About Vertex and Edge IDs

Generating vertex and edge IDs when loading from database tables into PGX

PGX enforces by default the existence of a unique identifier for each vertex and edge in a graph, so that they can be retrieved by using PgxGraph.getVertex(ID id) and PgxGraph.getEdge(ID id) or by PGQL queries using the built-in id() method.

The ID generation strategies can be selected through the configuration parameters vertex_id_strategy and edge_id_strategy.

Using keys to generate IDs

The default strategy to generate the vertex IDs is to use the keys provided during loading of the graph (keys_as_ids). In that case, each vertex should have a vertex key that is unique across all providers.

For edges, by default no keys are required in the edge data, and edge IDs will be automatically generated by PGX (unstable_generated_ids). Note that the generation of edge IDs is not guaranteed to be deterministic. If required, it is also possible to load edge keys as IDs.

The partitioned_ids strategy requires keys to be unique only within a vertex or edge provider (data source). The keys do not have to be globally unique. Globally unique IDs are derived from a combination of the provider name and the key inside the provider, as <provider_name>(<unique_key_within_provider>). For example, Account(1).

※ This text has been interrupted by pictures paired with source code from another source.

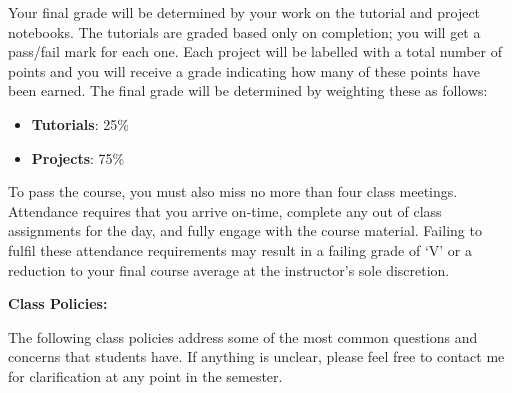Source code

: \documentclass[12pt]{article}
\begin{document}
Your final grade will be determined by your work on the tutorial and project 
notebooks. The tutorials are graded based only on completion; you will get a
pass/fail mark for each one. Each project will be labelled with a total number
of points and you will receive a grade indicating how many of these points have
been earned. The final grade will be determined by weighting these as follows:
\begin{itemize}\setlength\itemsep{0em}
\item \textbf{Tutorials}: 25\%
\item \textbf{Projects}: 75\%
\end{itemize}
To pass the course, you must also miss no more than four class meetings.
Attendance requires that you arrive on-time, complete any out of class
assignments for the day, and fully engage with the course material.
Failing to fulfil these attendance requirements may result in a failing
grade of `V' or a reduction to your final course average at the instructor's
sole discretion.

\bigskip

\textbf{Class Policies:} \vspace{6pt}

The following class policies address some of the most common
questions and concerns that students have. If anything is
unclear, please feel free to contact me for clarification at
any point in the semester.
\end{document}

The partititioned_ids strategy can be set through the configuration fields vertex_id_strategy and edge_id_strategy. For example,

{
  "name": "bank_graph_analytics",
  "optimized_for": "updates",
  "vertex_id_strategy" : "partitioned_ids",
  "edge_id_strategy" : "partitioned_ids",
  "vertex_providers": [
    {
      "name": "Accounts",
      "format": "rdbms",
      "database_table_name": "BANK_NODES",
      "key_column": "ID",
      "key_type": "integer",
      "props": [
        {
          "name": "keyProp",
          "type": "long",
          "column": 1
        },
        {
          "name": "number",
          "type": "long",
          "column": 2
        }
      ],
      "loading": {
        "create_key_mapping" : true
      }
    }
  ],
  "edge_providers": [
    {
      "name": "Transfers",
      "format": "rdbms",
      "database_table_name": "BANK_EDGES_AMT",
      "key_column": "ID",
      "source_column": "SRC_ID",
      "destination_column": "DEST_ID",
      "source_vertex_provider": "Accounts",
      "destination_vertex_provider": "Accounts",
      "props": [
        {
          "name": "keyProp",
          "type": "long",
          "column": 1
        },
        {
          "name": "amount",
          "type": "double",
          "column": 4
        }
      ],
      "loading": {
        "create_key_mapping" : true
      }
    }
  ]
}

Note:

All available key types are supported in combination with partitioned IDs.

After the graph is loaded, PGX maintains information about which property of a provider corresponds to the key of the provider. In the preceding example, the vertex property keyProp happens to correspond to the vertex key ("column": 1) and also the edge property keyProp happens to correspond to the edge key (again, "column": 1). Each provider can have at most one such "key property" and the property can have any name.

Key properties are used for internal optimizations as well as for providing keys for the vertex or edge or both when inserting new entities. Key properties are currently non-updatable. Trying to update a key property will result in an error. For example,

vertex key property ID cannot be updated

Using an auto-incrementer to generate IDs

It is recommended to always set create_key_mapping to true to benefit from performance optimizations. But if there are no single-column keys for edges, create_key_mapping can be set to false. Similarly, create_key_mapping can be set to false for vertex providers also. IDs will be generated via an auto-incrementer, for example Accounts(1), Accounts(2), Accounts(3).